La insoportable levedad del ser o los portadores del pensamiento "naif" de Cañuelas
Qué patético es observar en las redes sociales la apología al pensamiento naif, trivial o tibio, les aseguro que, a pesar de intentar ser respetuoso con la diversidad, pocas cosas me ponen los pelos de punta como leerlos diciendo: "en qué se convirtió Cañuelas", "quiero volver al Cañuelas de antes", "qué está pasando en mi querida Cañuelas".
¿Esta gente sabrá que hace 30 años aproximadamente el mundo dejó de ser el mismo, tendrá noción de las variables económicas, políticas, sociales y culturales que transformaron al planeta en una “aldea global”, donde todo lo bueno y lo malo se traslada de país en país con la velocidad de un clic, se enteraron, además, de la irrupción de la droga como factor determinante sometimiento y exterminio?
Quieren vivir en el Cañuelas de los 80, y sí, son tan ingenuos, tan idílicos en sus apreciaciones, viven con esa mirada inocente pero perversa a la vez, porque en esa apreciación esconden su veneno, porque ese Cañuelas no existe ni puede existir más, sobre todo porque el mundo de los 80, lógicamente desapareció, porque vivimos a 60 km de la capital política del país y porque nos atraviesa el más importante nudo vial de la región y porque en esos años el partido tenía menos de 30 mil habitantes, comparado con los más de 70 mil que cuenta hoy.
Parece inverosímil tener que argumentar sobre esto, pero es tan ridículo verlos escribir con esa estúpida añoranza, creyendo que por eso y con eso accionamos en contra de los flagelos que azotan esta modernidad, sobre todo, en gobiernos con políticas recesivas de exclusión, como el de la Argentina de hoy, con índices de pobreza y desempleo alarmantes, con desamparo, destrato y discursos de odio que calan hondo en la sociedad.
Ante cualquier hecho de inseguridad, apelan a esas frases célebres, extraídas del manual del infantilismo neuronal atrofiante, buscando receptores que lo tomen como bandera política para desestabilizar, como si la inseguridad no estuviera también atravesada a nivel nacional por la economía, la política y la educación, entre otras cosas; y se intente endilgar cada hecho de inseguridad, leve o fatal, a “la desidia de la intendenta”, la que más dinero en equipamiento y miembros de la fuerza ha invertido en esta área.
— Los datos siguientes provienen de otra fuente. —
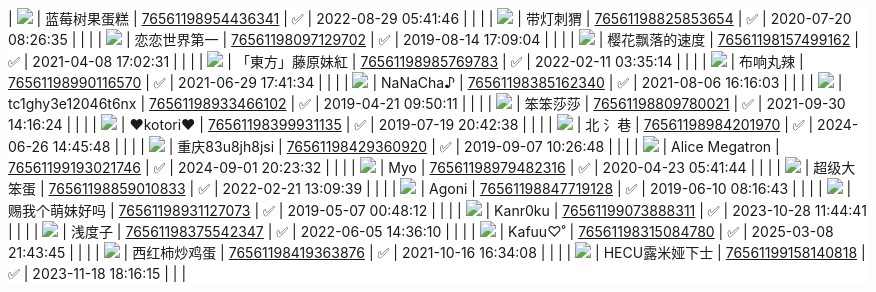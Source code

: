 | ![](https://avatars.steamstatic.com/b9508abe0a302b85d8619a7d02e714d49e5c9ed7.jpg) | 蓝莓树果蛋糕                         | [76561198954436341](https://steamcommunity.com/profiles/76561198954436341/) | ✅           | 2022-08-29 05:41:46 |          |                     |
| ![](https://avatars.steamstatic.com/830e36623f337aa21e41ac148285150c896bf2b9.jpg) | 带灯刺猬                           | [76561198825853654](https://steamcommunity.com/profiles/76561198825853654/) | ✅           | 2020-07-20 08:26:35 |          |                     |
| ![](https://avatars.steamstatic.com/21915630c1b72f00554c97d2b957515cbd86c473.jpg) | 恋恋世界第一                         | [76561198097129702](https://steamcommunity.com/profiles/76561198097129702/) | ✅           | 2019-08-14 17:09:04 |          |                     |
| ![](https://avatars.steamstatic.com/3347685d5b0ffdf9fb2eacdabdcfe12d672d3294.jpg) | 樱花飘落的速度                        | [76561198157499162](https://steamcommunity.com/profiles/76561198157499162/) | ✅           | 2021-04-08 17:02:31 |          |                     |
| ![](https://avatars.steamstatic.com/4a0c1d4b59ceb2697db2486a99373a799819538e.jpg) | 「東方」藤原妹紅                       | [76561198985769783](https://steamcommunity.com/profiles/76561198985769783/) | ✅           | 2022-02-11 03:35:14 |          |                     |
| ![](https://avatars.steamstatic.com/be483b47072633ab4951b276296ffd566d720538.jpg) | 布响丸辣                           | [76561198990116570](https://steamcommunity.com/profiles/76561198990116570/) | ✅           | 2021-06-29 17:41:34 |          |                     |
| ![](https://avatars.steamstatic.com/4a782e638c0c286c2ced66d4851be81b4ceaefbc.jpg) | NaNaCha♪                       | [76561198385162340](https://steamcommunity.com/profiles/76561198385162340/) | ✅           | 2021-08-06 16:16:03 |          |                     |
| ![](https://avatars.steamstatic.com/fef49e7fa7e1997310d705b2a6158ff8dc1cdfeb.jpg) | tc1ghy3e12046t6nx              | [76561198933466102](https://steamcommunity.com/profiles/76561198933466102/) | ✅           | 2019-04-21 09:50:11 |          |                     |
| ![](https://avatars.steamstatic.com/5b8825b34c5d77b00c3a18897f2f1175fa0e0e57.jpg) | 笨笨莎莎                           | [76561198809780021](https://steamcommunity.com/profiles/76561198809780021/) | ✅           | 2021-09-30 14:16:24 |          |                     |
| ![](https://avatars.steamstatic.com/752eb38c3b0bc6f74708ec2c3d44d00bda41edde.jpg) | ❤kotori❤                       | [76561198399931135](https://steamcommunity.com/profiles/76561198399931135/) | ✅           | 2019-07-19 20:42:38 |          |                     |
| ![](https://avatars.steamstatic.com/f1e2ac55034108db4ecfee6a4ce4b312e779a97b.jpg) | 北  氵巷                          | [76561198984201970](https://steamcommunity.com/profiles/76561198984201970/) | ✅           | 2024-06-26 14:45:48 |          |                     |
| ![](https://avatars.steamstatic.com/5448aca935834e7c1d1495bc970a110432e11e29.jpg) | 重庆83u8jh8jsi                   | [76561198429360920](https://steamcommunity.com/profiles/76561198429360920/) | ✅           | 2019-09-07 10:26:48 |          |                     |
| ![](https://avatars.steamstatic.com/df1fc6d52d3eb42b96e3997fe52ddf05114be206.jpg) | Alice Megatron                 | [76561199193021746](https://steamcommunity.com/profiles/76561199193021746/) | ✅           | 2024-09-01 20:23:32 |          |                     |
| ![](https://avatars.steamstatic.com/197b216d0bc0424981342a42f32991cfa94ea29f.jpg) | Myo                            | [76561198979482316](https://steamcommunity.com/profiles/76561198979482316/) | ✅           | 2020-04-23 05:41:44 |          |                     |
| ![](https://avatars.steamstatic.com/c1eaf0775800d9b149f60a6ec5690aa6cb31cdfd.jpg) | 超级大笨蛋                          | [76561198859010833](https://steamcommunity.com/profiles/76561198859010833/) | ✅           | 2022-02-21 13:09:39 |          |                     |
| ![](https://avatars.steamstatic.com/a0801a8dd8e79a0c3e2b474f5f350faec68356df.jpg) | Agoni                          | [76561198847719128](https://steamcommunity.com/profiles/76561198847719128/) | ✅           | 2019-06-10 08:16:43 |          |                     |
| ![](https://avatars.steamstatic.com/1191c81a57194f64acfcda94f0fd0cb94e92eff7.jpg) | 赐我个萌妹好吗                        | [76561198931127073](https://steamcommunity.com/profiles/76561198931127073/) | ✅           | 2019-05-07 00:48:12 |          |                     |
| ![](https://avatars.steamstatic.com/5c1a24aed6d8dbb749c6e1948ffaf95ef49354e5.jpg) | Kanr0ku                        | [76561199073888311](https://steamcommunity.com/profiles/76561199073888311/) | ✅           | 2023-10-28 11:44:41 |          |                     |
| ![](https://avatars.steamstatic.com/22e8455d74037e6c8601bd43bdfe9001ef4faf45.jpg) | 浅度子                            | [76561198375542347](https://steamcommunity.com/profiles/76561198375542347/) | ✅           | 2022-06-05 14:36:10 |          |                     |
| ![](https://avatars.steamstatic.com/ed896b42d9704c168bd18a66daaff572aa0e2846.jpg) | Kafuu♡˚                        | [76561198315084780](https://steamcommunity.com/profiles/76561198315084780/) | ✅           | 2025-03-08 21:43:45 |          |                     |
| ![](https://avatars.steamstatic.com/987cd736f14f3b1e3dd8ee3d7463d003a44c101f.jpg) | 西红柿炒鸡蛋                         | [76561198419363876](https://steamcommunity.com/profiles/76561198419363876/) | ✅           | 2021-10-16 16:34:08 |          |                     |
| ![](https://avatars.steamstatic.com/14a8b60f95e5d0656841c822d5ad22faa35798d3.jpg) | HECU露米娅下士                      | [76561199158140818](https://steamcommunity.com/profiles/76561199158140818/) | ✅           | 2023-11-18 18:16:15 |          |                     |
Es tan primario ese razonamiento, choca contra una realidad abrumadora de acciones de gobierno que dan por tierra con esa teoría conspirativa, que les permite seguir abrigando la esperanza de un retorno a los 80, creyendo que esto que nos pasa, nos pasa solo a nosotros, aún siendo la comuna con mayor pujanza y desarrollo de la provincia, como si mágicamente eso que castiga a las sociedades del mundo, en Cañuelas no tiene que estar, porque están ellos haciendo fuerza con sus frases inocentes.
Cañuelas también tiene lo suyo: ladrones, estafadores, dealers, narcos, sinvergüenzas, proxenetas, prostitutas, periodistas, opinologos, pero no dejemos de ver que, como contrapartida, hay mucha gente de trabajo y sacrificio que día a día construye la sociedad en la que queremos vivir, más allá de aquello que viene adosado a lo que llamamos en su momento “progreso” y empezó a cambiar por asfalto las calles de barro y dejamos de ser Pueblo para ser Ciudad, con lo bueno y con lo malo.